One example in the training is selling milkshakes. In this scenario participants are asked to list everything they can foresee going wrong if they worked in a store that sold milkshakes. You can run out of ingredients, you can have the wrong ingredients, you can mix up the ingredients, your cup can break, you can spill on the counter, spill on yourself, spill on a customer - the list goes on and on and on. There are a seemingly infinite numbers of issues that could arise, ranging from bad to worse. The manufacturers in the course will then come up with plans and processes to make sure these potential hazards don’t occur.

In life the most common response to a potential hazard is inaction. If you don’t put yourself in the line of fire, you wont get hit. If don’t make a milkshake, you wont spill.
Up until now, I have stayed out of the line of fire when it comes to an advanced degree. If I don’t apply, I don’t have to worry about the myriad of hazards that come with a graduate education. I will not have to deal with the work, the late nights, the stress, the debt. If I don’t apply I will not deal with the insecurity of being unsure how technology works with the educational experience, knowing that when I graduated from college 13 years ago I didn’t yet own a cell phone. If I don’t apply I’ll never have the stress of the GMAT, or worry that my last math course was over a decade ago. Without applying I don’t have to worry that I’m not quite sure anymore if you are supposed to put one space or two after a period when writing a formal research paper.

But as time has passed, and I gain more experience and move forward in my career, there is a new scenario that has presented itself- the potential risk of NOT pursuing a graduate education. If I don’t apply I lose the opportunity to learn new skills and acquire new information that can help me progress even further in my career. If I don’t apply I will never be able to engage with other young professionals, learning from them and their experiences. If I don’t apply I will never gain new insight on how to help my small company move forward and grow. And if I don’t apply I will never get the definitive answer on how many spaces actually belong after a period when writing a formal research paper.

In the training course, after listing the potential hazards, they discuss how severe the harm would be with each hazard. If you ran out of ingredients to make your milkshake, how severe would the outcome be overall to you or your organization? And so I weigh each of my hazards carefully, and assess the potential harm- to attend or not to attend the University of Utah. How severe would the harm of each of those choices be? What is the projected outcome?

And I have my answer.

The anxiety is still there.

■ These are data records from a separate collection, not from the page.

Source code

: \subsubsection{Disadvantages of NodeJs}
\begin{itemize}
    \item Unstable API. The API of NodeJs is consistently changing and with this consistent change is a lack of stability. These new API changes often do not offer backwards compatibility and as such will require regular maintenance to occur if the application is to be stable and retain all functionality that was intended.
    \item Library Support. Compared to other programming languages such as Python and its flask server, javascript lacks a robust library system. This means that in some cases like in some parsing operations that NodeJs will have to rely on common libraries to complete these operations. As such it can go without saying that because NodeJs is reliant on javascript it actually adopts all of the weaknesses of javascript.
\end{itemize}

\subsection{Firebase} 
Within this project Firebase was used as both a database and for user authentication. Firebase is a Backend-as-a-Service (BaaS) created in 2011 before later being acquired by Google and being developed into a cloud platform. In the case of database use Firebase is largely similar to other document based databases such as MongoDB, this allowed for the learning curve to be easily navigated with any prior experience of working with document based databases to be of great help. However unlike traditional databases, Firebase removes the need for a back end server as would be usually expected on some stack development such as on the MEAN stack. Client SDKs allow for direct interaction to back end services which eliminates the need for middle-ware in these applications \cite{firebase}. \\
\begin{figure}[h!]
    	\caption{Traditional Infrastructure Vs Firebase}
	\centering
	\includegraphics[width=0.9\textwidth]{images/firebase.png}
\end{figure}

The list of potential hazards with actually getting in to the program and starting the coursework to acquire an MBA are stacking up. I am thinking of EVERY. SINGLE. LITTLE. THING. But the potential harm of not doing it is too great. And so I accept the potential risk. I’m pursuing a graduate education. 

***

2 comments:

robin marie said...

Maybe I should hire you to write my essays one day! That was great.

Heather said...

Love it! I haven't been on Facebook in forever and missed all of these new ones. So excited to catch up on your writing!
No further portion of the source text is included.